The base of a triangle passes through a fixed point $(\alpha ,\beta )$. Let the perpendicular bisectors of the sides be the lines $ax^2+2hxy+by^2=0$. It is to prove that the locus of the vertex is : $$(a+b)(x^2+y^2)+2h(x\beta + \alpha y) + (a-b)(x\alpha - y\beta)=0$$ Clearly, the origin is the circumcentre of the triangle. So , it is easy to take polar coordinates and define, $$x:=\cos \theta , y:=\sin \theta$$ $$\alpha :=\cos \phi , \beta :=\sin \phi$$ $$\tan \psi = \frac {a-b}{2h}$$ This greatly simplifies the desired expression to, $$(a+b)+2h\sec \psi \sin {(\theta + \phi + \psi)}=0$$ Yet this simplification is useless, unless I have a relation between the point through the base and the vertex. Any suggestions are welcome.

Answer 1

I'll describe here a construction of the triangle: you could possibly use it to obtain the equation of the locus.

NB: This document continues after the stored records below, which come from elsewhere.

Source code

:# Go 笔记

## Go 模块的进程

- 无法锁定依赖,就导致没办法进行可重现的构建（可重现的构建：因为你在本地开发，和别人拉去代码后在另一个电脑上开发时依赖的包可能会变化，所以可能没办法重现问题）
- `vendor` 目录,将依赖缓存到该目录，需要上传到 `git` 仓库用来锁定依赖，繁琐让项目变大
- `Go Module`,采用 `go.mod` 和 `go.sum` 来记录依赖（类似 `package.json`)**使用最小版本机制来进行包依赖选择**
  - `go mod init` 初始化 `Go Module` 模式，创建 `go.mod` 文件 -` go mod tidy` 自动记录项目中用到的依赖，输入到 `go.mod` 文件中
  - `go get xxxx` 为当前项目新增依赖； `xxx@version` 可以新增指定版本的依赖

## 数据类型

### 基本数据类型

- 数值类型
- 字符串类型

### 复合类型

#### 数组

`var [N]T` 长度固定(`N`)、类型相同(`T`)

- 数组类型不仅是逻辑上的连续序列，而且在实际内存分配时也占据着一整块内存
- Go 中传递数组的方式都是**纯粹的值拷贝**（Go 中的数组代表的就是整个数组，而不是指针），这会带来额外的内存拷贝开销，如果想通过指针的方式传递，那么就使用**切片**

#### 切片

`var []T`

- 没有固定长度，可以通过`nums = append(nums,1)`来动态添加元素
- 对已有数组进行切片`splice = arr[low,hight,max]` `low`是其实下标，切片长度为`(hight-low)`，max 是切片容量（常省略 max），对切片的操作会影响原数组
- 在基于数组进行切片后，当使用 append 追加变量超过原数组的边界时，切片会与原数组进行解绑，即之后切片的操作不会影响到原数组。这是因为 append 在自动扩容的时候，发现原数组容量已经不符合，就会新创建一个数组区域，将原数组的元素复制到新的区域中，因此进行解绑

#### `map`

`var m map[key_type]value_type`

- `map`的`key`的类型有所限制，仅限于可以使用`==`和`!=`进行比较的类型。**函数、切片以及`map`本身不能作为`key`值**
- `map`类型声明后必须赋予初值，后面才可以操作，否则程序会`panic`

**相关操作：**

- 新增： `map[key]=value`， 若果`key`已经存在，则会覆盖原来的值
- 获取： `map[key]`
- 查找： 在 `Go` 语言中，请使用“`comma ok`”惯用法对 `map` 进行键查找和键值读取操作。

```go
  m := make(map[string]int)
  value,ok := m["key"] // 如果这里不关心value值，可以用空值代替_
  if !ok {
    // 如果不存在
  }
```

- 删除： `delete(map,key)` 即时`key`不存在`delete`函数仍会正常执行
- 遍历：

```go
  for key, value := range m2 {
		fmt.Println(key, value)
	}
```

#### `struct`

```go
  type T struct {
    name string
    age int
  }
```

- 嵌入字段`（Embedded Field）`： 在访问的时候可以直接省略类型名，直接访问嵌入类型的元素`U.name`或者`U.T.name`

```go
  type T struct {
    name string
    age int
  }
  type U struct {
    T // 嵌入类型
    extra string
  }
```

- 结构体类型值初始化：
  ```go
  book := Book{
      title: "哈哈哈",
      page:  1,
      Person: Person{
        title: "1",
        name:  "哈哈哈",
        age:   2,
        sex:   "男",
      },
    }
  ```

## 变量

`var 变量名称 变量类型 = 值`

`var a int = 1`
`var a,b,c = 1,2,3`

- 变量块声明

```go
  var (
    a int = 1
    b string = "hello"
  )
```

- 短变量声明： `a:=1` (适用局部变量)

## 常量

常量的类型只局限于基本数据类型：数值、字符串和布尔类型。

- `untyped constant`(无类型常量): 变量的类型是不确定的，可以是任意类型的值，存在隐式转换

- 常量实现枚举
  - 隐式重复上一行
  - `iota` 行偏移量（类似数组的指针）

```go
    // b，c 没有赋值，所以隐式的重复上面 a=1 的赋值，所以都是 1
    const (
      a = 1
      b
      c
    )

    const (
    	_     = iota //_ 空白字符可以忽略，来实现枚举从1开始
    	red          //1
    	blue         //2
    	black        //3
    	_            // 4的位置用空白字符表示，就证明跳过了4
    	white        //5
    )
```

Let $AB$ be the base of the triangle (containing point $P=(\alpha,\beta)$) and $C$ its third vertex. Notice that the angle $\psi$ between the perpendicular bisectors of $AC$ and $BC$ (red and blue dashed lines in the diagram) is the same as $\angle ACB$ and also the same as $\angle AOQ$, where $OQ$ is the perpendicular bisector of base $AB$ and $O$ the circumcenter of triangle $ABC$.

To construct the triangle, choose then line $OQ$ at will and draw $OQ'$ such that $\angle QOQ'=\psi$. Drop from $P$ the perpendicular to line $OQ$, which will meet line $OQ'$ at $A$. Reflect then $A$ about $OQ$ to get $B$, and reflect either $A$ or $B$ about one of the perpendicular bisectors to get $C$.

As line $OQ$ varies, point $C$ varies too and its locus is indeed a circle (purple circle below).